Source material:
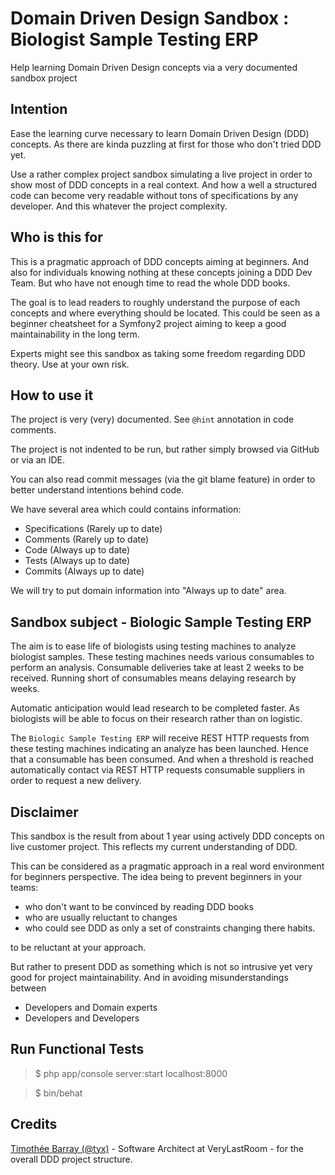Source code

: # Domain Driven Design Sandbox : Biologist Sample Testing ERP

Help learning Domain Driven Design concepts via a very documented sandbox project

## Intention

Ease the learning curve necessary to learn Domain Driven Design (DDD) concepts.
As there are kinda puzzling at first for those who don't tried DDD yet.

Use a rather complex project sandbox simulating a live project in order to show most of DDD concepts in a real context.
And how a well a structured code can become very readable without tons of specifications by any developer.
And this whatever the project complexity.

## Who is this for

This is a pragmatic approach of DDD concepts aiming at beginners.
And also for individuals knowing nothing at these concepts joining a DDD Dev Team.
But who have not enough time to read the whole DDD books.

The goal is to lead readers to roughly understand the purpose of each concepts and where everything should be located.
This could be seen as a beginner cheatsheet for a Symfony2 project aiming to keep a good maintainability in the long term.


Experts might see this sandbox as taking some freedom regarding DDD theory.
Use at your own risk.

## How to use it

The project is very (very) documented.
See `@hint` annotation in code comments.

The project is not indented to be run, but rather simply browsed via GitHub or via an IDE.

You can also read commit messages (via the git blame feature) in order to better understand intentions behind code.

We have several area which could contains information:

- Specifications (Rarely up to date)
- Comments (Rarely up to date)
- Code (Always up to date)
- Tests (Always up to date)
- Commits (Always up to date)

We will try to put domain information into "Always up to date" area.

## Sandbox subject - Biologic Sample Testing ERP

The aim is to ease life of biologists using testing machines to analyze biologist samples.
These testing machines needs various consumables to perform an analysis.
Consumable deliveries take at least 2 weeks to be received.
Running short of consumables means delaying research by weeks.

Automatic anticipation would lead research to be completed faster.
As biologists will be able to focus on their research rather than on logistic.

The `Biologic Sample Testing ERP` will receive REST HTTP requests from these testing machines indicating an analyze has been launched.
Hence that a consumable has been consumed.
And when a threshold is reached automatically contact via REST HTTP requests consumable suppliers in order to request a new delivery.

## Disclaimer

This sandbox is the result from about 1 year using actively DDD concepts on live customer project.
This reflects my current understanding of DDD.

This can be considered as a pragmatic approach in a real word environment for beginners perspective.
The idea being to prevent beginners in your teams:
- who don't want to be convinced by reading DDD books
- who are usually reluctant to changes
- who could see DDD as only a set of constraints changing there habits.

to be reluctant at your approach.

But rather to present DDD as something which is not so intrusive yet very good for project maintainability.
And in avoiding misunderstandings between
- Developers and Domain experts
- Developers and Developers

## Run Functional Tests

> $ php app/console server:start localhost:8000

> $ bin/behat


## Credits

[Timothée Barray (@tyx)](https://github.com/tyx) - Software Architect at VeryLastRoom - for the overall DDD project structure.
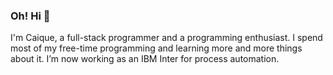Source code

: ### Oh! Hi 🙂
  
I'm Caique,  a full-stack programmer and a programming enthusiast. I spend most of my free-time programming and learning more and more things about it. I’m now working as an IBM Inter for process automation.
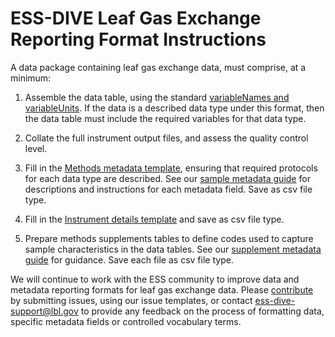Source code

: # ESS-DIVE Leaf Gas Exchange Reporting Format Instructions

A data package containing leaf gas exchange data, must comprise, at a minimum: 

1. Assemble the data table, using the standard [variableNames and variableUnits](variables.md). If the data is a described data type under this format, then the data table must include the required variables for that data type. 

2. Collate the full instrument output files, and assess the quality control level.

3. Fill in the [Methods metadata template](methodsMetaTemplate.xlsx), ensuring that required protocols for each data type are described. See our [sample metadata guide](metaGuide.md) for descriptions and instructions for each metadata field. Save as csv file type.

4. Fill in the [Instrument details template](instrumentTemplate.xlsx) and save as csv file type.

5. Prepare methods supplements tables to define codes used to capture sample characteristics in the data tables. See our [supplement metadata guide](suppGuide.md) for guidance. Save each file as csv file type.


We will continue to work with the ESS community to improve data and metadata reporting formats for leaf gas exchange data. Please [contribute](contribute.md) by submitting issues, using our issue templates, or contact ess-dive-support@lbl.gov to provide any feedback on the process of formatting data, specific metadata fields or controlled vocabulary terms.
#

What you will do:
Reproduce the whole listing exactly, but not the images in it.

Reply:
Source code

: # Domain Driven Design Sandbox : Biologist Sample Testing ERP

Help learning Domain Driven Design concepts via a very documented sandbox project

## Intention

Ease the learning curve necessary to learn Domain Driven Design (DDD) concepts.
As there are kinda puzzling at first for those who don't tried DDD yet.

Use a rather complex project sandbox simulating a live project in order to show most of DDD concepts in a real context.
And how a well a structured code can become very readable without tons of specifications by any developer.
And this whatever the project complexity.

## Who is this for

This is a pragmatic approach of DDD concepts aiming at beginners.
And also for individuals knowing nothing at these concepts joining a DDD Dev Team.
But who have not enough time to read the whole DDD books.

The goal is to lead readers to roughly understand the purpose of each concepts and where everything should be located.
This could be seen as a beginner cheatsheet for a Symfony2 project aiming to keep a good maintainability in the long term.


Experts might see this sandbox as taking some freedom regarding DDD theory.
Use at your own risk.

## How to use it

The project is very (very) documented.
See `@hint` annotation in code comments.

The project is not indented to be run, but rather simply browsed via GitHub or via an IDE.

You can also read commit messages (via the git blame feature) in order to better understand intentions behind code.

We have several area which could contains information:

- Specifications (Rarely up to date)
- Comments (Rarely up to date)
- Code (Always up to date)
- Tests (Always up to date)
- Commits (Always up to date)

We will try to put domain information into "Always up to date" area.

## Sandbox subject - Biologic Sample Testing ERP

The aim is to ease life of biologists using testing machines to analyze biologist samples.
These testing machines needs various consumables to perform an analysis.
Consumable deliveries take at least 2 weeks to be received.
Running short of consumables means delaying research by weeks.

Automatic anticipation would lead research to be completed faster.
As biologists will be able to focus on their research rather than on logistic.

The `Biologic Sample Testing ERP` will receive REST HTTP requests from these testing machines indicating an analyze has been launched.
Hence that a consumable has been consumed.
And when a threshold is reached automatically contact via REST HTTP requests consumable suppliers in order to request a new delivery.

## Disclaimer

This sandbox is the result from about 1 year using actively DDD concepts on live customer project.
This reflects my current understanding of DDD.

This can be considered as a pragmatic approach in a real word environment for beginners perspective.
The idea being to prevent beginners in your teams:
- who don't want to be convinced by reading DDD books
- who are usually reluctant to changes
- who could see DDD as only a set of constraints changing there habits.

to be reluctant at your approach.

But rather to present DDD as something which is not so intrusive yet very good for project maintainability.
And in avoiding misunderstandings between
- Developers and Domain experts
- Developers and Developers

## Run Functional Tests

> $ php app/console server:start localhost:8000

> $ bin/behat


## Credits

[Timothée Barray (@tyx)](https://github.com/tyx) - Software Architect at VeryLastRoom - for the overall DDD project structure.
Source code

: ### Oh! Hi 🙂
  
I'm Caique,  a full-stack programmer and a programming enthusiast. I spend most of my free-time programming and learning more and more things about it. I’m now working as an IBM Inter for process automation.
Source code

: # ESS-DIVE Leaf Gas Exchange Reporting Format Instructions

A data package containing leaf gas exchange data, must comprise, at a minimum: 

1. Assemble the data table, using the standard [variableNames and variableUnits](variables.md). If the data is a described data type under this format, then the data table must include the required variables for that data type. 

2. Collate the full instrument output files, and assess the quality control level.

3. Fill in the [Methods metadata template](methodsMetaTemplate.xlsx), ensuring that required protocols for each data type are described. See our [sample metadata guide](metaGuide.md) for descriptions and instructions for each metadata field. Save as csv file type.

4. Fill in the [Instrument details template](instrumentTemplate.xlsx) and save as csv file type.

5. Prepare methods supplements tables to define codes used to capture sample characteristics in the data tables. See our [supplement metadata guide](suppGuide.md) for guidance. Save each file as csv file type.


We will continue to work with the ESS community to improve data and metadata reporting formats for leaf gas exchange data. Please [contribute](contribute.md) by submitting issues, using our issue templates, or contact ess-dive-support@lbl.gov to provide any feedback on the process of formatting data, specific metadata fields or controlled vocabulary terms.
#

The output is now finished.